French writer (1830-1907)

Hector-Henri Malot (Hector Malot) (/fr/; 20 May 1830 – 18 July 1907) was a French writer born in La Bouille, Seine-Maritime. He studied law in Rouen and Paris, but eventually literature became his passion. He worked as a dramatic critic for Lloyd Francais and as a literary critic for L'Opinion Nationale.

His first book, published in 1859, was Les Amants. In total Malot wrote over 70 books. By far his most famous book is Sans Famille (Nobody's Boy, 1878), which deals with the travels of the young orphan Remi, who is sold to the street musician Vitalis at age 8. Sans Famille gained fame as a children's book, though it was not originally intended as such.

== Personal life ==

=== Birth ===
Hector Malot's parents were Marie-Anne-Victoire Le Bourgeois and Jean Baptiste Malot. They got married on September 30, 1826, each for the second time.

From the union was born a child named Victor who died at a young age. On May 20, 1830 Hector was born in the family home of La Bouille, on the banks of the Seine.

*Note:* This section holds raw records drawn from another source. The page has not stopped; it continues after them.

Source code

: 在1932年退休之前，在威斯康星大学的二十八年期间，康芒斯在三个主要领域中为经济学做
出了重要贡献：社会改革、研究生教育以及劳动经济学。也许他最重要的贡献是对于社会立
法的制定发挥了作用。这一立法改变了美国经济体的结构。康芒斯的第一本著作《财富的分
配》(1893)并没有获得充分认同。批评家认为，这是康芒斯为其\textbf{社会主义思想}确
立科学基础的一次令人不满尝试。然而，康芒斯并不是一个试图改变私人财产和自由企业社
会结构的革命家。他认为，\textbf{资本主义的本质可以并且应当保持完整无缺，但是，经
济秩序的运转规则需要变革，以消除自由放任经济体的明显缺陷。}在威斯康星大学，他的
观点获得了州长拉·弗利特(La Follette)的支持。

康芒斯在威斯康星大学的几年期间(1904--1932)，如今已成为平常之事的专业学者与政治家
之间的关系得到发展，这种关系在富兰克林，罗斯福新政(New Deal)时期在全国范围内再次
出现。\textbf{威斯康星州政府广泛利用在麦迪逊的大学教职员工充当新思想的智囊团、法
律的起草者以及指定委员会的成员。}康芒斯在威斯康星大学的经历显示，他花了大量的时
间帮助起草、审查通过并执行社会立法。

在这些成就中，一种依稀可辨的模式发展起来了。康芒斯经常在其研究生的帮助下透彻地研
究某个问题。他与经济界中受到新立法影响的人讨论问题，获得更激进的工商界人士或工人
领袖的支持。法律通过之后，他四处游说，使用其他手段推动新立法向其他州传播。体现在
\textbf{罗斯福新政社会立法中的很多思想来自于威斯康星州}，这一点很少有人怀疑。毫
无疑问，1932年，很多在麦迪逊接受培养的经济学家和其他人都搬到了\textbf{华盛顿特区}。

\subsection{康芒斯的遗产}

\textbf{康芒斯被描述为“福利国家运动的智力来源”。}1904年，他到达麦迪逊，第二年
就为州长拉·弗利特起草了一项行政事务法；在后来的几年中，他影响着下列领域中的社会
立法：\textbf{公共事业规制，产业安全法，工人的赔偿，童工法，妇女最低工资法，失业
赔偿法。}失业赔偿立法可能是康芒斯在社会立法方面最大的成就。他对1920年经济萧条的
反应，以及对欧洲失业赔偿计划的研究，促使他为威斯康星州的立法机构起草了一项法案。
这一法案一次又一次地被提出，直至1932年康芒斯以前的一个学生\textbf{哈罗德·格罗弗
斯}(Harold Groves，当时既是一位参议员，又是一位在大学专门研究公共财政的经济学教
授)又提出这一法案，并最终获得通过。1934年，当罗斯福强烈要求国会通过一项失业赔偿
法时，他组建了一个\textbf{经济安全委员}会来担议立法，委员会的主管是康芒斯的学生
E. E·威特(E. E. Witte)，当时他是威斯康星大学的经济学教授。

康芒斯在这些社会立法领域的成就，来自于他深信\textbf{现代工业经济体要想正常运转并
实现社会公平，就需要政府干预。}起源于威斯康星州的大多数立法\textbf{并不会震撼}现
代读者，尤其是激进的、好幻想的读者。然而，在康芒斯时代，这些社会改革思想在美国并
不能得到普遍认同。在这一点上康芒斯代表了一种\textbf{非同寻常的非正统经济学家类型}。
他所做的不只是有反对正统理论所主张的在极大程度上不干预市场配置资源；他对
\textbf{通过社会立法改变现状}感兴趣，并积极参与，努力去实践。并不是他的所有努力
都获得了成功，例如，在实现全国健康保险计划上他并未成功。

A few hours after his birth, a sailboat moored in front of the house suddenly veers dangerously towards it. It broke the window of the newborn’s room with its bowsprit. When a crowd gathered they found little Hector sleeping peacefully as if nothing happened, which is seen as an omen of an unusual destiny.

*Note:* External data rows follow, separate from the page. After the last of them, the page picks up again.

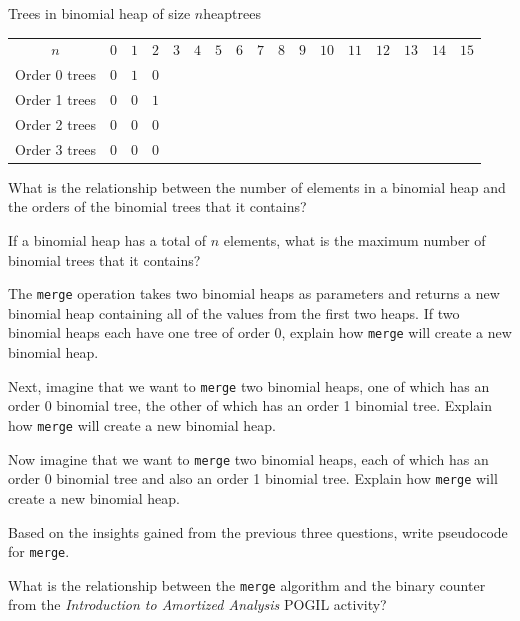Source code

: \documentclass{tufte-handout}
\begin{document}
\begin{questions}
\begin{model*}{Trees in binomial heap of size $n$}{heaptrees}
  \centering
  \begin{tabular}{c|cccccccccccccccc}
    $n$ & $0$ & $1$ & $2$ & $3$ & $4$ & $5$ & $6$ & $7$ & $8$ & $9$ & $10$
    & $11$ & $12$ & $13$ & $14$ & $15$  \\[8pt]
    Order 0 trees & $0$ & $1$ & $0$ & & & & & & & & & & & & & \\[8pt]
    Order 1 trees & $0$ & $0$ & $1$ & & & & & & & & & & & & & \\[8pt]
    Order 2 trees & $0$ & $0$ & $0$ & & & & & & & & & & & & & \\[8pt]
    Order 3 trees & $0$ & $0$ & $0$ & & & & & & & & & & & & & \\[8pt]
  \end{tabular}
  \label{heaptrees}
\end{model*}

\item What is the relationship between the number of elements in a binomial heap and the orders of the binomial trees that it contains?

\item If a binomial heap has a total of $n$ elements, what is the maximum number of binomial trees that it contains? 

\item The \verb|merge| operation takes two binomial heaps as parameters and returns a new binomial heap containing all of the values from the first two heaps. If two binomial heaps each have one tree of order 0, explain how \verb|merge| will create a new binomial heap.

\item Next, imagine that we want to \verb|merge| two binomial heaps, one of which has an order 0 binomial tree, the other of which has an order 1 binomial tree. Explain how \verb|merge| will create a new binomial heap.

\item Now imagine that we want to \verb|merge| two binomial heaps, each of which has an order 0 binomial tree and also an order 1 binomial tree. Explain how \verb|merge| will create a new binomial heap.

\item Based on the insights gained from the previous three questions, write pseudocode for \verb|merge|.

\item What is the relationship between the \verb|merge| algorithm and the binary counter from the \emph{Introduction to Amortized Analysis} POGIL activity? \label{counter}


\end{questions}
\end{document}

=== Childhood and adolescence ===

==== From La Bouille to Bosc-Bénard-Commin ====
Hector spends the first years of his childhood in La Bouille. He observes the ships loading or unloading their cargoes, those leaving for distant destinations; he observes the passage of the ferry, the comings and goings of the stagecoaches, the customers of the inns, etc.

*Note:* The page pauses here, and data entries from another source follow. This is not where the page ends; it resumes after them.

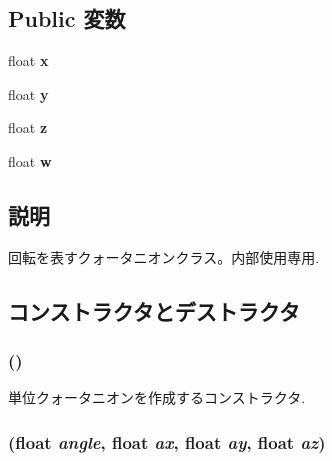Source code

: \subsection*{Public 変数}
\begin{CompactItemize}
\item 
\hypertarget{classm3g_1_1Quaternion_d0da36b2558901e21e7a30f6c227a45e}{
float \textbf{x}}
\label{classm3g_1_1Quaternion_d0da36b2558901e21e7a30f6c227a45e}

\item 
\hypertarget{classm3g_1_1Quaternion_a4f0d3eebc3c443f9be81bf48561a217}{
float \textbf{y}}
\label{classm3g_1_1Quaternion_a4f0d3eebc3c443f9be81bf48561a217}

\item 
\hypertarget{classm3g_1_1Quaternion_f73583b1e980b0aa03f9884812e9fd4d}{
float \textbf{z}}
\label{classm3g_1_1Quaternion_f73583b1e980b0aa03f9884812e9fd4d}

\item 
\hypertarget{classm3g_1_1Quaternion_56eca241e2896b9f57a79589e76fd24b}{
float \textbf{w}}
\label{classm3g_1_1Quaternion_56eca241e2896b9f57a79589e76fd24b}

\end{CompactItemize}


\subsection{説明}
回転を表すクォータニオンクラス。内部使用専用. 

\subsection{コンストラクタとデストラクタ}
\hypertarget{classm3g_1_1Quaternion_65ed15cc19af958b5933b5c522f10e66}{
\subsubsection[{Quaternion}]{ ()}}
\label{classm3g_1_1Quaternion_65ed15cc19af958b5933b5c522f10e66}


単位クォータニオンを作成するコンストラクタ. \hypertarget{classm3g_1_1Quaternion_7a06a28b864e525f73a1bb0eb3e9274e}{
\subsubsection[{Quaternion}]{ (float {\em angle}, \/  float {\em ax}, \/  float {\em ay}, \/  float {\em az})}}
\label{classm3g_1_1Quaternion_7a06a28b864e525f73a1bb0eb3e9274e}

In October 1835 Hector’s family leaves the banks of the Seine to settle in Bosc-Bénard-Commin in the department of Eure. This move follows Jean-Baptiste Malot’s transfer of his La Bouille study to his son-in-law. He becomes a justice of the peace for the canton of Bourgtheroulde.

This new environment allows for Hector’s taste of reading. He stays locked up for hours devouring books, preferring to abandon his French lessons to read Racine, Lesage or even Molière.

Hector begins to appreciate life in the countryside and indulges in numerous escapades during which he “discovered nature, the cycle of seasons and crops, became interested in trees, flowers, insects, animals..”. He developed a taste for nature and botany which would last his entire life.

==== Boarding school in Rouen ====
At age 9, given the poor progress Hector shows in his education, he’s sent to boarding school in Rouen by his father. Marie-Anne-Victoire does everything possible to delay this deadline, but Jean-Baptiste’s decision is final. Hector departs in October 1839.

Hector arrives in Rouen at the Heudron and Lamardeley institute, attended mainly by the sons of well-off peasants and notables of the region. Here he befriends future literary critic Jules Levallois.

Three years later, in 1842, Hector attends the Corneille high school in Rouen but hardly excels in his studies, suffering from a school system in which he feels he cannot express himself. He prefers history class, with a teacher he considers an original, free-spirited person.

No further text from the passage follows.